Style Guide


This is an opinionated guide to writing good, maintainable Common Lisp code.

This page is largely based on Google’s Common Lisp Style Guide and Ariel Networks’ own guide.


General Guidelines

Use Libraries

Look for libraries that solve the problems you are trying to solve before embarking on a project. Making a project with no dependencies is not some sort of virtue. It doesn’t aid portability and it doesn’t help when it comes to turning a Lisp program into an executable.

Writing a library that solves the same problem as another hurts consolidation. Generally, you should only do this if you are going to make it worth it: Good, complete documentation, examples, and a well-designed website are – taken together – a good reason to write an alternative library to an existing one.

As always, check the licensing information of the libraries you use for incompatibilities.

Write Libraries

Before starting a project, think about its structure: Does every component have to be implemented within the project? Or are there parts that might be usable by others? If so, split the project into libraries.

If you set out to write a vast monolith and then lose interest, you will end up with 30% of an ambitious project, completely unusable to others because it’s bound to the rest of the unfinished code.

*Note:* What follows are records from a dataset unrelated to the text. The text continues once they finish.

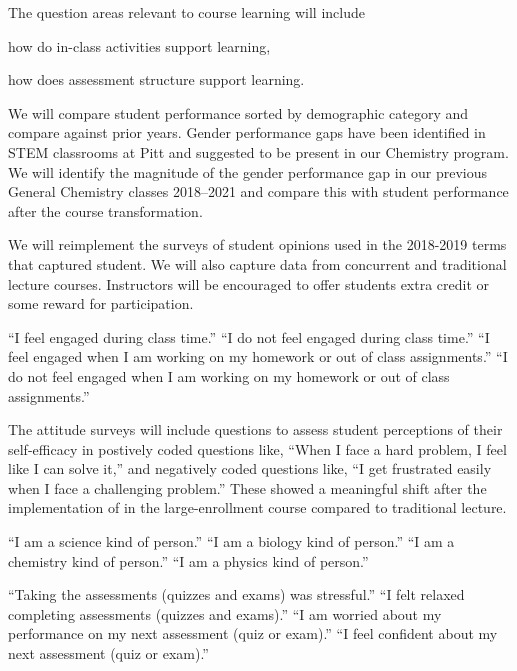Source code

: \documentclass[10pt,letterpaper]{article}
\begin{document}
The question areas relevant to course learning will include
\begin{enumerate*}[label=\textbf{\arabic*.)}]
  \item how do in-class activities support learning,
\item how does assessment structure support learning.
\end{enumerate*}

 We will compare student performance sorted by demographic category and compare against prior years. Gender performance gaps have been identified in STEM classrooms at Pitt and suggested to be present in our Chemistry program. We will identify the magnitude of the gender performance gap in our previous General Chemistry classes 2018--2021 and compare this with student performance after the course transformation.

We will reimplement the surveys of student opinions used in the 2018-2019 terms that captured student.
We will also capture data from concurrent \pogil and traditional lecture courses. Instructors will be encouraged to offer students extra credit or some reward for participation.

``I feel engaged during class time.'' ``I do not feel engaged during class time.'' ``I feel engaged when I am working on my homework or out of class assignments.'' ``I do not feel engaged when I am working on my homework or out of class assignments.''


The attitude surveys will include questions to assess student perceptions of their self-efficacy in postively coded questions like, ``When I face a hard problem, I feel like I can solve it,'' and negatively coded questions like, ``I get frustrated easily when I face a challenging problem.'' These showed a meaningful shift after the implementation of \pogil  in the large-enrollment course compared to traditional lecture.

``I am a science kind of person.'' ``I am a biology kind of person.'' ``I am a chemistry kind of person.'' ``I am a physics kind of person.'' 

``Taking the assessments (quizzes and exams) was stressful.'' ``I felt relaxed completing assessments (quizzes and exams).'' ``I am worried about my performance on my next assessment (quiz or exam).'' ``I feel confident about my next assessment (quiz or exam).''
\end{document}
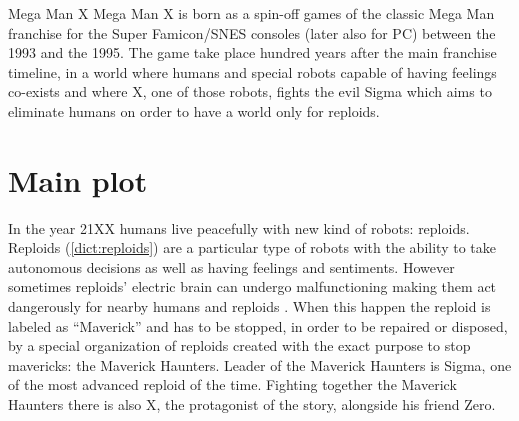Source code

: \documentclass[openany]{report}
\begin{document}
\begin{chapter}{Mega Man X}
	Mega Man X is born as a spin-off games of the classic Mega Man franchise for the Super Famicon/SNES consoles (later also for PC)  between the 1993 and the 1995\cite{wiki:MMX}. The game take place hundred years after the main franchise timeline, in a world where humans and special robots capable of having feelings co-exists and where X, one of those robots, fights the evil Sigma which aims to eliminate humans on order to have a world only for reploids.
	\section[Main plot]{Main plot }
	In the year 21XX humans live peacefully with new kind of robots: reploids. Reploids (\ref{dict:reploids}) are a particular type of robots with the ability to take autonomous decisions as well as having feelings and sentiments\cite{Xcoll1:Manual_1}. However sometimes reploids' electric brain can undergo  malfunctioning making them act dangerously for nearby humans and reploids . When this happen the reploid is labeled as ``Maverick'' and has to be stopped, in order to be repaired or disposed, by a special organization of reploids created with the exact purpose to stop mavericks: the Maverick Haunters. Leader of the Maverick Haunters is Sigma, one of the most advanced reploid of the time. Fighting together the Maverick Haunters there is also X, the protagonist of the story, alongside his friend Zero. 
	

\end{chapter}
\end{document}
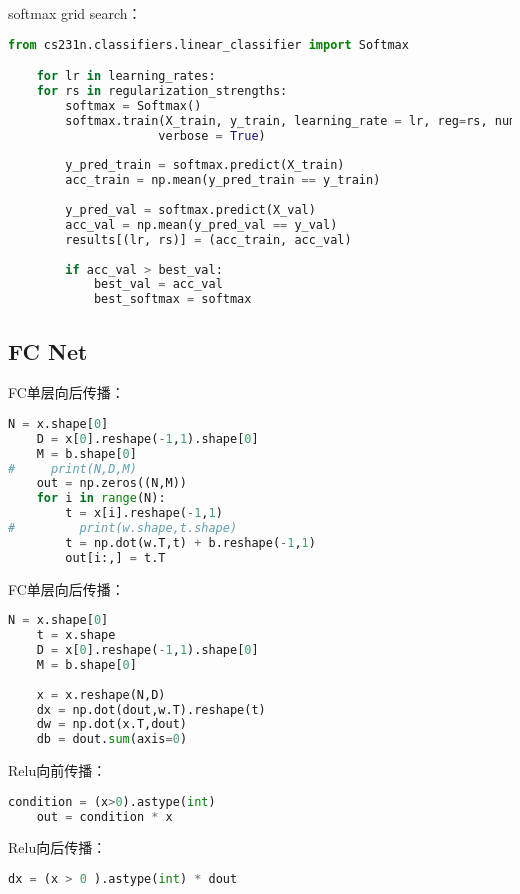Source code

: \documentclass[a4paper]{article}
\begin{document}
softmax grid search：

\begin{lstlisting}[language=Python, caption=softmax grid search]
    from cs231n.classifiers.linear_classifier import Softmax

    for lr in learning_rates:
    for rs in regularization_strengths:
        softmax = Softmax()
        softmax.train(X_train, y_train, learning_rate = lr, reg=rs, num_iters = 1500,
                     verbose = True)
        
        y_pred_train = softmax.predict(X_train)
        acc_train = np.mean(y_pred_train == y_train)
        
        y_pred_val = softmax.predict(X_val)
        acc_val = np.mean(y_pred_val == y_val)
        results[(lr, rs)] = (acc_train, acc_val)
        
        if acc_val > best_val:
            best_val = acc_val
            best_softmax = softmax
\end{lstlisting}

\subsection{FC Net}
FC单层向后传播：
\begin{lstlisting}[language=Python, caption=FC单层前向传播]
    N = x.shape[0]
    D = x[0].reshape(-1,1).shape[0]
    M = b.shape[0]
#     print(N,D,M)
    out = np.zeros((N,M))
    for i in range(N):
        t = x[i].reshape(-1,1)
#         print(w.shape,t.shape)
        t = np.dot(w.T,t) + b.reshape(-1,1)
        out[i:,] = t.T
\end{lstlisting}
FC单层向后传播：
\begin{lstlisting}[language=Python, caption=FC单层向后传播]
    N = x.shape[0]
    t = x.shape
    D = x[0].reshape(-1,1).shape[0]
    M = b.shape[0]
    
    x = x.reshape(N,D)
    dx = np.dot(dout,w.T).reshape(t)
    dw = np.dot(x.T,dout)
    db = dout.sum(axis=0)
\end{lstlisting}
Relu向前传播：
\begin{lstlisting}[language=Python, caption=Relu向前传播]
    condition = (x>0).astype(int)
    out = condition * x
\end{lstlisting}
Relu向后传播：
\begin{lstlisting}[language=Python, caption=Relu向后传播]
    dx = (x > 0 ).astype(int) * dout
\end{lstlisting}
\end{document}
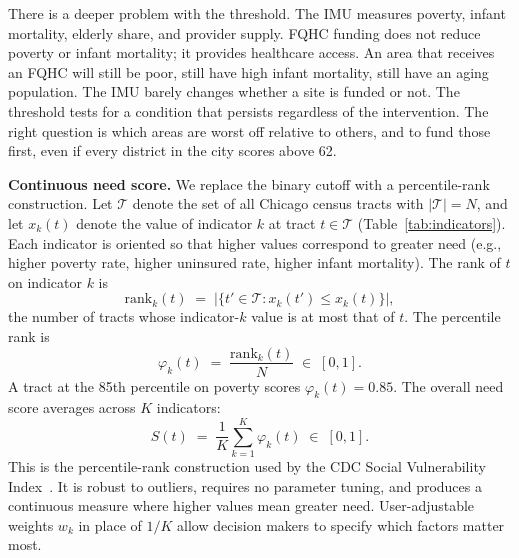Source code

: \documentclass[11pt]{article}
\begin{document}
There is a deeper problem with the threshold. The IMU measures poverty, infant mortality, elderly share, and provider supply. FQHC funding does not reduce poverty or infant mortality; it provides healthcare access. An area that receives an FQHC will still be poor, still have high infant mortality, still have an aging population. The IMU barely changes whether a site is funded or not. The threshold tests for a condition that persists regardless of the intervention. The right question is which areas are worst off relative to others, and to fund those first, even if every district in the city scores above 62.

\medskip

\noindent\textbf{Continuous need score.} We replace the binary cutoff with a percentile-rank construction. Let $\mathcal{T}$ denote the set of all Chicago census tracts with $|\mathcal{T}| = N$, and let $x_k(t)$ denote the value of indicator $k$ at tract $t \in \mathcal{T}$ (Table~\ref{tab:indicators}). Each indicator is oriented so that higher values correspond to greater need (e.g., higher poverty rate, higher uninsured rate, higher infant mortality). The rank of $t$ on indicator $k$ is
\begin{equation}\label{eq:rank}
  \mathrm{rank}_k(t) \;=\; \bigl|\{t' \in \mathcal{T} : x_k(t') \leq x_k(t)\}\bigr|,
\end{equation}
the number of tracts whose indicator-$k$ value is at most that of $t$. The percentile rank is
\begin{equation}\label{eq:score}
  \varphi_k(t) \;=\; \frac{\mathrm{rank}_k(t)}{N} \;\in\; [0, 1].
\end{equation}
A tract at the 85th percentile on poverty scores $\varphi_k(t) = 0.85$. The overall need score averages across $K$ indicators:
\begin{equation}\label{eq:need}
  S(t) \;=\; \frac{1}{K} \sum_{k=1}^{K} \varphi_k(t) \;\in\; [0,1].
\end{equation}
This is the percentile-rank construction used by the CDC Social Vulnerability Index~\cite{CDC_SVI}. It is robust to outliers, requires no parameter tuning, and produces a continuous measure where higher values mean greater need. User-adjustable weights $w_k$ in place of $1/K$ allow decision makers to specify which factors matter most.
\end{document}
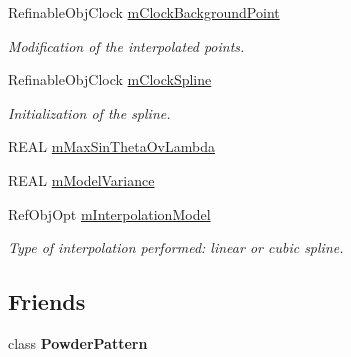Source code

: \begin{DoxyCompactItemize}
\item 
\mbox{\label{class_obj_cryst_1_1_powder_pattern_background_ae26867d298bf99ee07d196b5636a144f}} 
Refinable\+Obj\+Clock \mbox{\hyperlink{class_obj_cryst_1_1_powder_pattern_background_ae26867d298bf99ee07d196b5636a144f}{m\+Clock\+Background\+Point}}
\begin{DoxyCompactList}\small\item\em Modification of the interpolated points. \end{DoxyCompactList}\item 
\mbox{\label{class_obj_cryst_1_1_powder_pattern_background_af2988bbeae93a4ebe62161bfb136a859}} 
Refinable\+Obj\+Clock \mbox{\hyperlink{class_obj_cryst_1_1_powder_pattern_background_af2988bbeae93a4ebe62161bfb136a859}{m\+Clock\+Spline}}
\begin{DoxyCompactList}\small\item\em Initialization of the spline. \end{DoxyCompactList}\item 
R\+E\+AL \mbox{\hyperlink{class_obj_cryst_1_1_powder_pattern_background_aca05bc94a86a737d8b744704478c2c24}{m\+Max\+Sin\+Theta\+Ov\+Lambda}}
\item 
R\+E\+AL \mbox{\hyperlink{class_obj_cryst_1_1_powder_pattern_background_afb62b2f85e9bab627f14265830d1ff09}{m\+Model\+Variance}}
\item 
\mbox{\label{class_obj_cryst_1_1_powder_pattern_background_a8dcbfb135b47ce820d7a6500818c84fd}} 
Ref\+Obj\+Opt \mbox{\hyperlink{class_obj_cryst_1_1_powder_pattern_background_a8dcbfb135b47ce820d7a6500818c84fd}{m\+Interpolation\+Model}}
\begin{DoxyCompactList}\small\item\em Type of interpolation performed\+: linear or cubic spline. \end{DoxyCompactList}\end{DoxyCompactItemize}
\subsection*{Friends}
\begin{DoxyCompactItemize}
\item 
\mbox{\label{class_obj_cryst_1_1_powder_pattern_background_a7b7565a5c419f2d4753446ff094a44cb}} 
class {\bfseries Powder\+Pattern}
\end{DoxyCompactItemize}


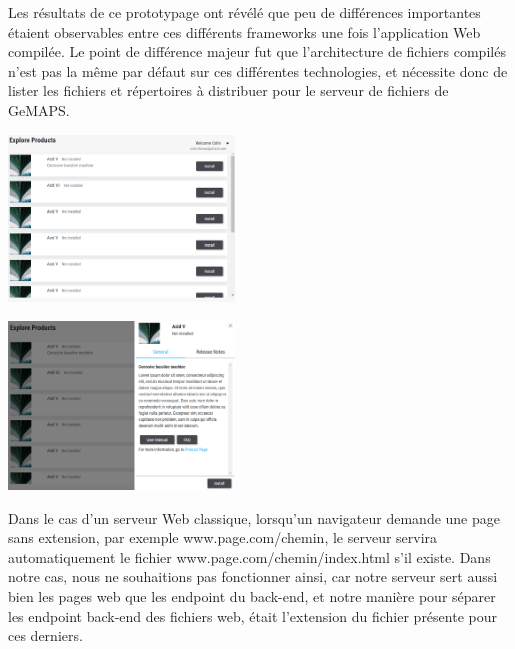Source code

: \documentclass[francais]{rapportPFE}  %
\begin{document}
Les résultats de ce prototypage ont révélé que peu de différences importantes étaient observables entre ces différents frameworks une fois l'application Web compilée. Le point de différence majeur fut que l'architecture de fichiers compilés n'est pas la même par défaut sur ces différentes technologies, et nécessite donc de lister les fichiers et répertoires à distribuer pour le serveur de fichiers de GeMAPS.

\begin{center}
    \centering
    \begin{minipage}{.5\textwidth}
    \centering
    \includegraphics[width=6cm]{graphics/vue_demo.png}
    \label{fig:test1}
    \end{minipage}%
    \begin{minipage}{.5\textwidth}
    \centering
    \includegraphics[width=6cm]{graphics/vue_demo2.png}
    \label{fig:test2}
    \end{minipage}
    \end{center}

Dans le cas d'un serveur Web classique, lorsqu'un navigateur demande une page sans extension, par exemple www.page.com/chemin, le serveur servira automatiquement le fichier www.page.com/chemin/index.html s'il existe. Dans notre cas, nous ne souhaitions pas fonctionner ainsi, car notre serveur sert aussi bien les pages web que les endpoint du back-end, et notre manière pour séparer les endpoint back-end des fichiers web, était l'extension du fichier présente pour ces derniers. 
    
\end{document}
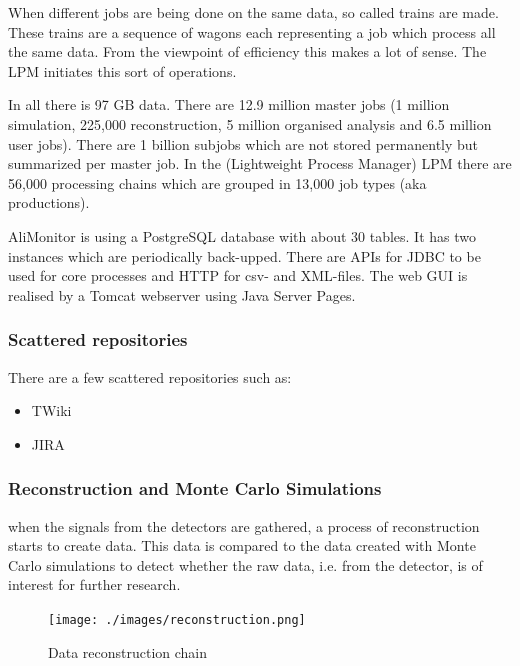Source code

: When different jobs are being done on the same data, so called trains are made. These trains are a sequence of wagons each representing a job which process all the same data. From the viewpoint of efficiency this makes a lot of sense. The LPM initiates this sort of operations.

In all there is 97 GB data. There are 12.9 million master jobs (1 million simulation, 225,000 reconstruction, 5 million organised analysis and 6.5 million user jobs). There are 1 billion subjobs which are not stored permanently but summarized per master job. In the (Lightweight Process Manager) LPM there are 56,000 processing chains which are grouped in 13,000 job types (aka productions).

AliMonitor is using a PostgreSQL database with about 30 tables. It has two instances which are periodically back-upped. There are APIs for JDBC to be used for core processes and HTTP for csv- and XML-files. The web GUI is realised by a Tomcat webserver using Java Server Pages.

\subsubsection{Scattered repositories}
There are a few scattered repositories such as:
\begin{itemize}
  \item TWiki
  \item JIRA
\end{itemize}

\subsubsection{Reconstruction and Monte Carlo Simulations}
when the signals from the detectors are gathered, a process of reconstruction starts to create data. This data is compared to the data created with Monte Carlo simulations to detect whether the raw data, i.e. from the detector, is of interest for further research. 

\begin{figure}[h]
  \begin{center}
    \texttt{[image: ./images/reconstruction.png]}
    \caption{Data reconstruction chain}
    \label{fig:reconstruction}
  \end{center}
\end{figure}

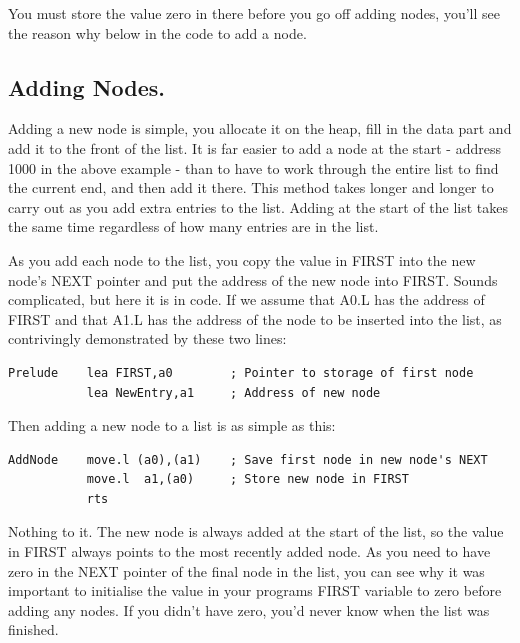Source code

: You must store the value zero in there before you go off adding
    nodes, you'll see the reason why below in the code to add a node.

\subsection{Adding Nodes.}
\label{ch10-adding-nodes}%

Adding a new node is simple, you allocate it on the heap, fill in
      the data part and add it to the front of the list. It is far easier to
      add a node at the start -{} address 1000 in the above example -{} than to
      have to work through the entire list to find the current end, and then
      add it there. This method takes longer and longer to carry out as you
      add extra entries to the list. Adding at the start of the list takes the
      same time regardless of how many entries are in the list.

As you add each node to the list, you copy the value in FIRST into
      the new node's NEXT pointer and put the address of the new node into
      FIRST. Sounds complicated, but here it is in code. If we assume that
      A0.L has the address of FIRST and that A1.L has the address of the node
      to be inserted into the list, as contrivingly demonstrated by these two
      lines:

\begin{lstlisting}[firstnumber=1,caption={Adding a Node - Prelude},label={lst:AddingANodePrelude}]
Prelude    lea FIRST,a0        ; Pointer to storage of first node 
           lea NewEntry,a1     ; Address of new node
\end{lstlisting}

Then adding a new node to a list is as simple as this:

\begin{lstlisting}[firstnumber=last,caption={Adding a Node},label={lst:AddingANode}]
AddNode    move.l (a0),(a1)    ; Save first node in new node's NEXT
           move.l  a1,(a0)     ; Store new node in FIRST
           rts
\end{lstlisting}

Nothing to it. The new node is always added at the start of the
      list, so the value in FIRST always points to the most recently added
      node. As you need to have zero in the NEXT pointer of the final node in
      the list, you can see why it was important to initialise the value in
      your programs FIRST variable to zero before adding any nodes. If you
      didn't have zero, you'd never know when the list was finished.


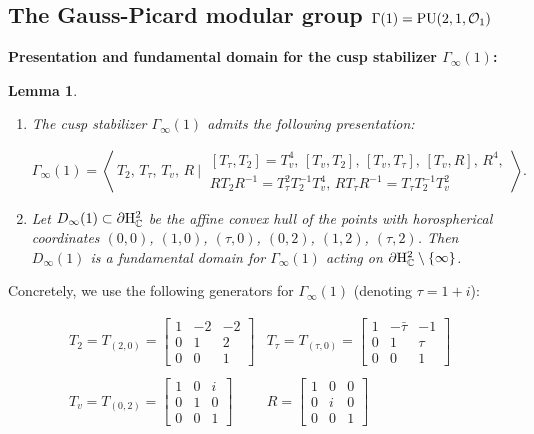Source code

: \documentclass{article}[12pt]
\newcommand{\C}{\mathbb{C}}
\newtheorem{lem}{Lemma}%
\begin{document}
\subsection{The Gauss-Picard modular group $\Gamma(1)={\rm PU}(2,1,\mathcal{O}_1)$}

{\bf Presentation and fundamental domain for the cusp stabilizer $\Gamma_\infty(1)$:}

\begin{lem}\label{d=1Gammainfty} 
\begin{enumerate}
\item The cusp stabilizer $\Gamma_\infty(1)$ admits the following presentation:

$$\Gamma_\infty(1)= \left\langle\ T_2, \, T_\tau, \, T_v, \, R  \ \Big\vert\ 
\begin{array}{c} [ T_\tau,T_2 ]=T_v^4, \, [ T_v, T_2 ], \, [ T_v,T_\tau ], \, [ T_v,R ], \, R^4,  \\

  R T_2 R^{-1}=T_\tau^2T_2^{-1}T_v^4, \, R T_\tau R^{-1}=T_\tau T_2^{-1}T_v^2
  \end{array}\right\rangle.$$

\item Let $D_\infty(1) \subset \partial {\rm H}_\C^2$ be the affine convex hull of the points with horospherical coordinates $(0,0)$, $(1,0)$, $(\tau,0)$, $(0,2)$, $(1,2)$, $(\tau,2)$. Then $D_\infty(1)$ is a fundamental domain for $\Gamma_\infty(1)$ acting on $\partial {\rm H}_\C^2 \setminus \{ \infty \}$.
\end{enumerate}
\end{lem}  
Concretely, we use the following generators for $\Gamma_\infty(1)$ (denoting $\tau=1+i$):

$$
\begin{array}{cc} T_2=T_{(2,0)}=\left[ \begin{array}{ccc} 1 & -2 & -2 \\ 0 & 1 & 2 \\ 0 & 0 & 1 \end{array}\right] & 
  T_\tau = T_{(\tau,0)}=\left[ \begin{array}{ccc} 1 & -\bar{\tau} & -1 \\ 0 & 1 & \tau \\ 0 & 0 & 1 \end{array}\right] \\
  \\
  T_v=T_{(0,2)}=\left[ \begin{array}{ccc} 1 & 0 & i \\ 0 & 1 & 0 \\ 0 & 0 & 1 \end{array}\right] & 
  R=\left[ \begin{array}{ccc} 1 & 0 & 0 \\ 0 & i & 0 \\ 0 & 0 & 1 \end{array}\right]
\end{array}$$
\end{document}
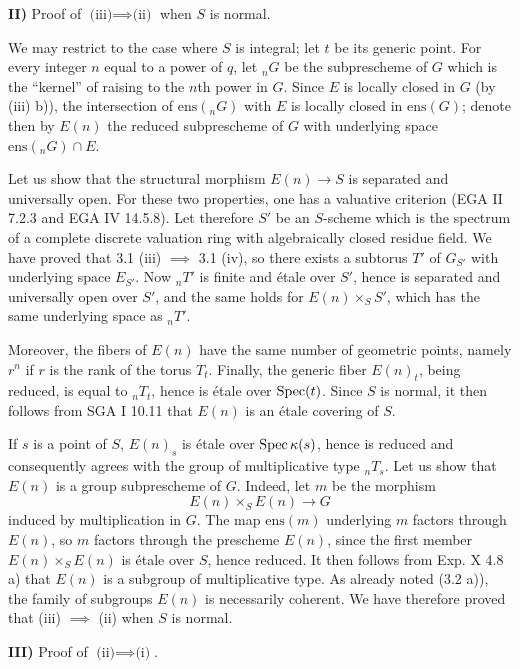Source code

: \noindent\textbf{II)} Proof of $\text{(iii)}\implies\text{(ii)}$ when $S$ is normal.

We may restrict to the case where $S$ is integral; let $t$ be its generic point. For every integer $n$ equal to a power of $q$, let ${}_nG$ be the subprescheme of $G$ which is the ``kernel'' of raising to the $n$th power in $G$. Since $E$ is locally closed in $G$ (by (iii) b)), the intersection of $\mathrm{ens}({}_nG)$ with $E$ is locally closed in $\mathrm{ens}(G)$; denote then by $E(n)$ the reduced subprescheme of $G$ with underlying space $\mathrm{ens}({}_nG)\cap E$.

Let us show that the structural morphism $E(n)\to S$ is separated and universally open. For these two properties, one has a valuative criterion (EGA II 7.2.3 and EGA IV 14.5.8). Let therefore $S'$ be an $S$-scheme which is the spectrum of a complete discrete valuation ring with algebraically closed residue field. We have proved that 3.1 (iii) $\implies$ 3.1 (iv), so there exists a subtorus $T'$ of $G_{S'}$ with underlying space $E_{S'}$. Now ${}_nT'$ is finite and \'etale over $S'$, hence is separated and universally open over $S'$, and the same holds for $E(n)\times_S S'$, which has the same underlying space as ${}_nT'$.

Moreover, the fibers of $E(n)$ have the same number of geometric points, namely $r^n$ if $r$ is the rank of the torus $T_t$. Finally, the generic fiber $E(n)_t$, being reduced, is equal to ${}_nT_t$, hence is \'etale over $\Spec(t)$. Since $S$ is normal, it then follows from SGA I 10.11 that $E(n)$ is an \'etale covering of $S$.

If $s$ is a point of $S$, $E(n)_s$ is \'etale over $\Spec\kappa(s)$, hence is reduced and consequently agrees with the group of multiplicative type ${}_nT_s$. Let us show that $E(n)$ is a group subprescheme of $G$. Indeed, let $m$ be the morphism
\[
E(n)\times_S E(n)\to G
\]
induced by multiplication in $G$. The map $\mathrm{ens}(m)$ underlying $m$ factors through $E(n)$, so $m$ factors through the prescheme $E(n)$, since the first member $E(n)\times_S E(n)$ is \'etale over $S$, hence reduced. It then follows from Exp. X 4.8 a) that $E(n)$ is a subgroup of multiplicative type. As already noted (3.2 a)), the family of subgroups $E(n)$ is necessarily coherent. We have therefore proved that (iii) $\implies$ (ii) when $S$ is normal.

\noindent\textbf{III)} Proof of $\text{(ii)}\implies\text{(i)}$.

If you think of your project as a collection of independent libraries, bound together by a thin layer of domain-specific functionality, then if you lose interest in a project you will have left a short trail of useful libraries for others to use and build upon.

In short: write many small libraries.


General style

Names are lowercase, separated by single dashes (-), and they are complete words. That is, you should write user-count rather than user-cnt and make-text-node is better mk-txt-node.


Special variables (Mutable globals) should be surrounded by asterisks. These are called earmuffs.

For example:

(defparameter *positions* (make-array ...))

(defparameter *db* (make-hash-table))

Constants should be surrounded with plus signs. For example:

(defconstant +golden-ratio+ 1.6180339)

(defconstant +allowed-operators+ '(+ - * / expt))


A predicate is a function that, given some input, returns t or nil.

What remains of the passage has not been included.